Linking Traditional Ecological Knowledge and herring spawn records to predict the future of Harmful Algal Blooms
Harvesting shellfish is a practice that dates back thousands of years in Alaska, but it can also be a risky one. Toxins can accumulate in shellfish following certain phytoplankton growth bursts known as Harmful Algal Blooms (HABs), making them toxic for human consumption, causing illness and fatalities. While shellfish are often harvested in the winter and spring when phytoplankton activity is low, warming ocean temperatures have lengthened the season where HABs can occur in Southeast Alaska putting coastal communities relying on shellfish harvest at greater risk.
Traditional harvesting practices used by Alaska Native communities to reduce the risk of paralytic shellfish poisoning could help ACRC researcher John Harley improve predictions of harmful algal blooms in a changing climate, and inform shellfish harvesting activities to keep communities safe in changing conditions.
“While you might be able to look at a piece of meat and see it’s rotten, there aren’t any overt signs in the shellfish to say they’re unsafe. How people use traditional knowledge to determine when to stop harvesting shellfish is really interesting,” said Harley.
Harley works with the Southeast Alaska Tribal Ocean Research (SEATOR) network, a tribally organized monitoring network that has been sampling and reporting on shellfish toxin levels around the Panhandle since 2016. By combining environmental variables like temperature, wind speed, and salinity with data from SEATOR, Harley created a model that can predict the timing of Harmful Algal Blooms in Southeast Alaska. But he’ll need more data to improve the accuracy of that model.
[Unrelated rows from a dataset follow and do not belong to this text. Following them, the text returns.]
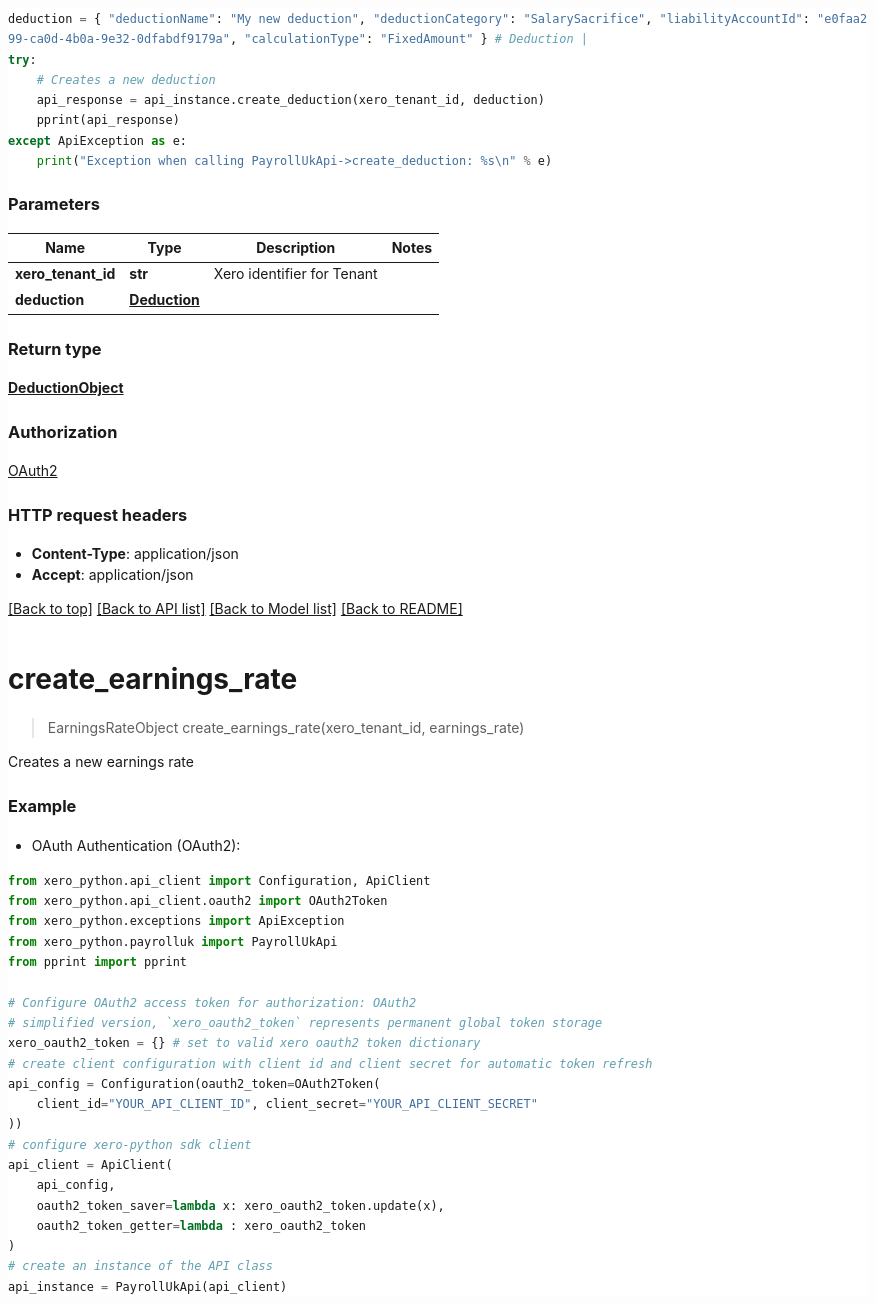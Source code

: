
 ```python
deduction = { "deductionName": "My new deduction", "deductionCategory": "SalarySacrifice", "liabilityAccountId": "e0faa299-ca0d-4b0a-9e32-0dfabdf9179a", "calculationType": "FixedAmount" } # Deduction | 
try:
    # Creates a new deduction
    api_response = api_instance.create_deduction(xero_tenant_id, deduction)
    pprint(api_response)
except ApiException as e:
    print("Exception when calling PayrollUkApi->create_deduction: %s\n" % e)
```

### Parameters

Name | Type | Description  | Notes
------------- | ------------- | ------------- | -------------
 **xero_tenant_id** | **str**| Xero identifier for Tenant | 
 **deduction** | [**Deduction**](Deduction.md)|  | 

### Return type

[**DeductionObject**](DeductionObject.md)

### Authorization

[OAuth2](../README.md#OAuth2)

### HTTP request headers

 - **Content-Type**: application/json
 - **Accept**: application/json

[[Back to top]](#) [[Back to API list]](../README.md#documentation-for-api-endpoints) [[Back to Model list]](../README.md#documentation-for-models) [[Back to README]](../README.md)

# **create_earnings_rate**
> EarningsRateObject create_earnings_rate(xero_tenant_id, earnings_rate)

Creates a new earnings rate

### Example

* OAuth Authentication (OAuth2): 
```python
from xero_python.api_client import Configuration, ApiClient
from xero_python.api_client.oauth2 import OAuth2Token
from xero_python.exceptions import ApiException
from xero_python.payrolluk import PayrollUkApi
from pprint import pprint

# Configure OAuth2 access token for authorization: OAuth2
# simplified version, `xero_oauth2_token` represents permanent global token storage
xero_oauth2_token = {} # set to valid xero oauth2 token dictionary
# create client configuration with client id and client secret for automatic token refresh
api_config = Configuration(oauth2_token=OAuth2Token(
    client_id="YOUR_API_CLIENT_ID", client_secret="YOUR_API_CLIENT_SECRET"
))
# configure xero-python sdk client
api_client = ApiClient(
    api_config,
    oauth2_token_saver=lambda x: xero_oauth2_token.update(x),
    oauth2_token_getter=lambda : xero_oauth2_token
)
# create an instance of the API class
api_instance = PayrollUkApi(api_client)
```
A record of the timing of the herring spawn held by the Alaska Department of Fish and Game may be the answer.
If you’ve experienced a herring spawn, there’s no mistaking it. Coastal waters clouded white with herring milt and eggs, and sea birds, ducks, and other species follow the “silver wave” of herring along the Pacific Coast each spring. For the Tribal communities of Southeast Alaska, the herring spawn is a time of celebration and harvest. For some, it’s also an indicator for the end of the safe shellfish harvesting season, before the returning warmth brings higher risk of paralytic shellfish poisoning.
The potential link between the timing of herring spawning and the start of HABs could hold the key to better predictions of future spikes in paralytic shellfish toxicity. If air or sea surface temperature drives the timing of spawning as it does Harmful Algal Blooms, historical records of herring spawns going back to the 1980s could be used as a proxy for algal blooms.
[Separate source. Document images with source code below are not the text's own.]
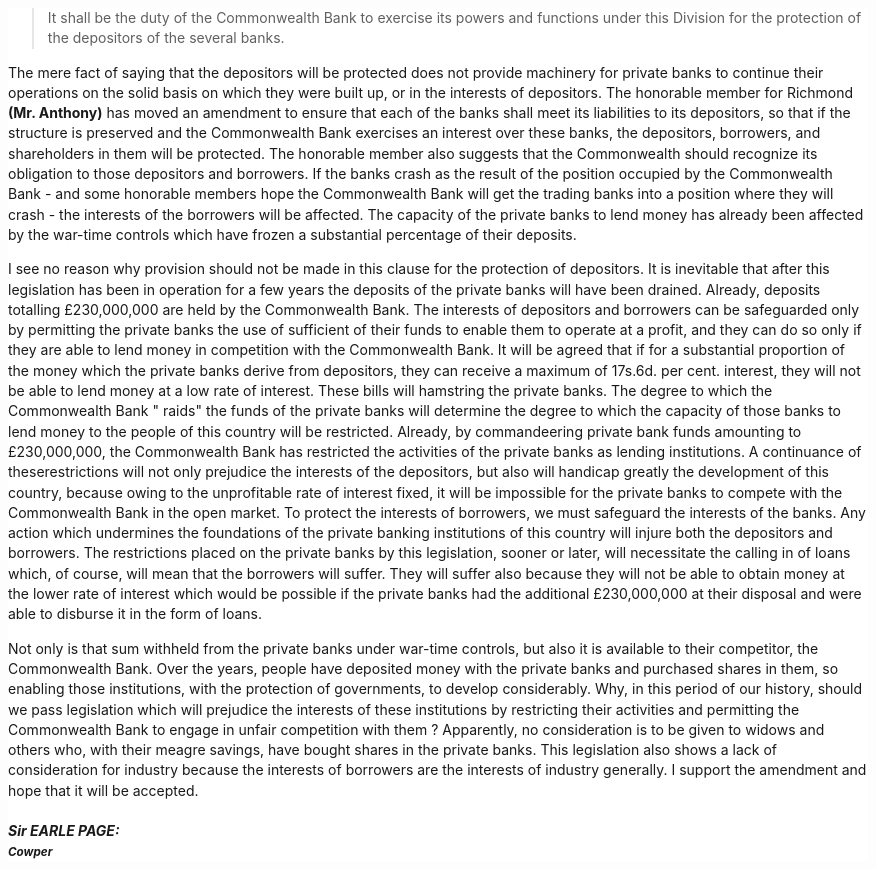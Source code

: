   >It shall be the duty of the  Commonwealth  Bank to exercise its powers and functions under this Division for the protection of the depositors of the several banks. 

The mere fact of  saying  that the depositors will be protected does not provide machinery for private banks to continue their operations on the solid basis on which they were built up, or in the interests of depositors. The honorable member for Richmond  **(Mr. Anthony)**  has moved an amendment to ensure that each of the banks shall meet its liabilities to its depositors, so that if the structure is preserved and the Commonwealth Bank exercises an interest over these banks, the depositors, borrowers, and shareholders in them will be protected. The honorable member also suggests that the Commonwealth should recognize its obligation to those depositors and borrowers. If the banks crash as the result of the position occupied by the Commonwealth Bank - and some honorable members hope the Commonwealth Bank will get the trading banks into a position where they will crash - the interests of the borrowers will be affected. The capacity of the private banks to lend money has already been affected by the war-time controls which have frozen a substantial percentage of their deposits. 

I see no reason why provision should not be made in this clause for the protection of depositors. It is inevitable that after this legislation has been in operation for a few years the deposits of the private banks will have been drained. Already, deposits totalling £230,000,000 are held by the Commonwealth Bank. The interests of depositors and borrowers can be safeguarded only by permitting the private banks the use of sufficient of their funds to enable them to operate at a profit, and they can do so only if they are able to lend money in competition with the Commonwealth Bank. It will be agreed that if for a substantial proportion of the money which the private banks derive from depositors, they can receive a maximum of 17s.6d. per cent. interest, they will not be able to lend money at a low rate of interest. These bills will hamstring the private banks. The degree to which the Commonwealth Bank " raids" the funds of the private banks will determine the degree to which the capacity of those banks to lend money to the people of this country will be restricted. Already, by commandeering private bank funds amounting to £230,000,000, the Commonwealth Bank has restricted the activities of the private banks as lending institutions. A continuance of theserestrictions will not only prejudice the interests of the depositors, but also will handicap greatly the development of this country, because owing to the unprofitable rate of interest fixed, it will be impossible for the private banks to compete with the Commonwealth Bank in the open market. To protect the interests of borrowers, we must safeguard the interests of the banks. Any action which undermines the foundations of the private banking institutions of this country will injure both the depositors and borrowers. The restrictions placed on the private banks by this legislation, sooner or later, will necessitate the calling in of loans which, of course, will mean that the borrowers will suffer. They will suffer also because they will not be able to obtain money at the lower rate of interest which would be possible if the private banks had the additional £230,000,000 at their disposal and were able to disburse it in the form of loans. 

Not only is that sum withheld from the private banks under war-time controls, but also  it  is available  to  their competitor, the Commonwealth Bank. Over the years, people have deposited money with the private banks and purchased shares in them, so enabling those institutions, with the protection of governments,  to  develop considerably. Why, in this period of our history, should we pass legislation which will prejudice the interests of these institutions by restricting their activities and permitting the Commonwealth Bank  to  engage in unfair competition with them ? Apparently, no consideration is  to  be given  to  widows and others who, with their meagre savings, have bought shares in the private banks. This legislation also shows a lack of consideration for industry because the interests of borrowers are the interests of industry generally. I support the amendment and hope that  it  will be accepted. 

##### Sir EARLE PAGE:<br><small class="text-muted">Cowper</small>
“Our hope is that it’s linked to temperature. That would be pretty informative, because that’s a driver for harmful algal blooms as well,” said Harley.
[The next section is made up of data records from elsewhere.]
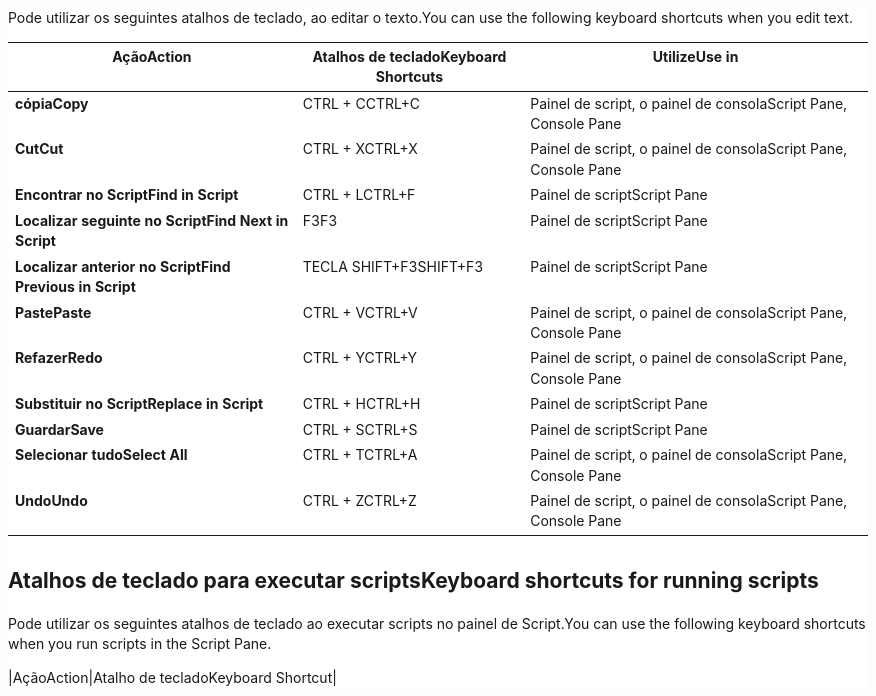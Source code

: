 <span data-ttu-id="95afc-135">Pode utilizar os seguintes atalhos de teclado, ao editar o texto.</span><span class="sxs-lookup"><span data-stu-id="95afc-135">You can use the following keyboard shortcuts when you edit text.</span></span>

|<span data-ttu-id="95afc-136">Ação</span><span class="sxs-lookup"><span data-stu-id="95afc-136">Action</span></span>|<span data-ttu-id="95afc-137">Atalhos de teclado</span><span class="sxs-lookup"><span data-stu-id="95afc-137">Keyboard Shortcuts</span></span>|<span data-ttu-id="95afc-138">Utilize</span><span class="sxs-lookup"><span data-stu-id="95afc-138">Use in</span></span>|
|----------|----------------------|----------|
|<span data-ttu-id="95afc-139">**cópia**</span><span class="sxs-lookup"><span data-stu-id="95afc-139">**Copy**</span></span>|<span data-ttu-id="95afc-140">CTRL + C</span><span class="sxs-lookup"><span data-stu-id="95afc-140">CTRL+C</span></span>|<span data-ttu-id="95afc-141">Painel de script, o painel de consola</span><span class="sxs-lookup"><span data-stu-id="95afc-141">Script Pane, Console Pane</span></span>|
|<span data-ttu-id="95afc-142">**Cut**</span><span class="sxs-lookup"><span data-stu-id="95afc-142">**Cut**</span></span>|<span data-ttu-id="95afc-143">CTRL + X</span><span class="sxs-lookup"><span data-stu-id="95afc-143">CTRL+X</span></span>|<span data-ttu-id="95afc-144">Painel de script, o painel de consola</span><span class="sxs-lookup"><span data-stu-id="95afc-144">Script Pane, Console Pane</span></span>|
|<span data-ttu-id="95afc-145">**Encontrar no Script**</span><span class="sxs-lookup"><span data-stu-id="95afc-145">**Find in Script**</span></span>|<span data-ttu-id="95afc-146">CTRL + L</span><span class="sxs-lookup"><span data-stu-id="95afc-146">CTRL+F</span></span>|<span data-ttu-id="95afc-147">Painel de script</span><span class="sxs-lookup"><span data-stu-id="95afc-147">Script Pane</span></span>|
|<span data-ttu-id="95afc-148">**Localizar seguinte no Script**</span><span class="sxs-lookup"><span data-stu-id="95afc-148">**Find Next in Script**</span></span>|<span data-ttu-id="95afc-149">F3</span><span class="sxs-lookup"><span data-stu-id="95afc-149">F3</span></span>|<span data-ttu-id="95afc-150">Painel de script</span><span class="sxs-lookup"><span data-stu-id="95afc-150">Script Pane</span></span>|
|<span data-ttu-id="95afc-151">**Localizar anterior no Script**</span><span class="sxs-lookup"><span data-stu-id="95afc-151">**Find Previous in Script**</span></span>|<span data-ttu-id="95afc-152">TECLA SHIFT+F3</span><span class="sxs-lookup"><span data-stu-id="95afc-152">SHIFT+F3</span></span>|<span data-ttu-id="95afc-153">Painel de script</span><span class="sxs-lookup"><span data-stu-id="95afc-153">Script Pane</span></span>|
|<span data-ttu-id="95afc-154">**Paste**</span><span class="sxs-lookup"><span data-stu-id="95afc-154">**Paste**</span></span>|<span data-ttu-id="95afc-155">CTRL + V</span><span class="sxs-lookup"><span data-stu-id="95afc-155">CTRL+V</span></span>|<span data-ttu-id="95afc-156">Painel de script, o painel de consola</span><span class="sxs-lookup"><span data-stu-id="95afc-156">Script Pane, Console Pane</span></span>|
|<span data-ttu-id="95afc-157">**Refazer**</span><span class="sxs-lookup"><span data-stu-id="95afc-157">**Redo**</span></span>|<span data-ttu-id="95afc-158">CTRL + Y</span><span class="sxs-lookup"><span data-stu-id="95afc-158">CTRL+Y</span></span>|<span data-ttu-id="95afc-159">Painel de script, o painel de consola</span><span class="sxs-lookup"><span data-stu-id="95afc-159">Script Pane, Console Pane</span></span>|
|<span data-ttu-id="95afc-160">**Substituir no Script**</span><span class="sxs-lookup"><span data-stu-id="95afc-160">**Replace in Script**</span></span>|<span data-ttu-id="95afc-161">CTRL + H</span><span class="sxs-lookup"><span data-stu-id="95afc-161">CTRL+H</span></span>|<span data-ttu-id="95afc-162">Painel de script</span><span class="sxs-lookup"><span data-stu-id="95afc-162">Script Pane</span></span>|
|<span data-ttu-id="95afc-163">**Guardar**</span><span class="sxs-lookup"><span data-stu-id="95afc-163">**Save**</span></span>|<span data-ttu-id="95afc-164">CTRL + S</span><span class="sxs-lookup"><span data-stu-id="95afc-164">CTRL+S</span></span>|<span data-ttu-id="95afc-165">Painel de script</span><span class="sxs-lookup"><span data-stu-id="95afc-165">Script Pane</span></span>|
|<span data-ttu-id="95afc-166">**Selecionar tudo**</span><span class="sxs-lookup"><span data-stu-id="95afc-166">**Select All**</span></span>|<span data-ttu-id="95afc-167">CTRL + T</span><span class="sxs-lookup"><span data-stu-id="95afc-167">CTRL+A</span></span>|<span data-ttu-id="95afc-168">Painel de script, o painel de consola</span><span class="sxs-lookup"><span data-stu-id="95afc-168">Script Pane, Console Pane</span></span>|
|<span data-ttu-id="95afc-169">**Undo**</span><span class="sxs-lookup"><span data-stu-id="95afc-169">**Undo**</span></span>|<span data-ttu-id="95afc-170">CTRL + Z</span><span class="sxs-lookup"><span data-stu-id="95afc-170">CTRL+Z</span></span>|<span data-ttu-id="95afc-171">Painel de script, o painel de consola</span><span class="sxs-lookup"><span data-stu-id="95afc-171">Script Pane, Console Pane</span></span>|

## <a name="keyboard-shortcuts-for-running-scripts"></a><span data-ttu-id="95afc-172">Atalhos de teclado para executar scripts</span><span class="sxs-lookup"><span data-stu-id="95afc-172">Keyboard shortcuts for running scripts</span></span>

<span data-ttu-id="95afc-173">Pode utilizar os seguintes atalhos de teclado ao executar scripts no painel de Script.</span><span class="sxs-lookup"><span data-stu-id="95afc-173">You can use the following keyboard shortcuts when you run scripts in the Script Pane.</span></span>

|<span data-ttu-id="95afc-174">Ação</span><span class="sxs-lookup"><span data-stu-id="95afc-174">Action</span></span>|<span data-ttu-id="95afc-175">Atalho de teclado</span><span class="sxs-lookup"><span data-stu-id="95afc-175">Keyboard Shortcut</span></span>|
With more data on the timing of HABs, Harley’s model can help prepare coastal communities for marine food security risks posed by shorter seasons of safe shellfish harvest. Understanding whether temperature drives the timing of both herring spawning and HABs will also indicate whether these events will be linked in coming decades, or whether algal blooms may eventually precede herring spawning events and put communities relying on traditional ecological practices for safe harvest in danger.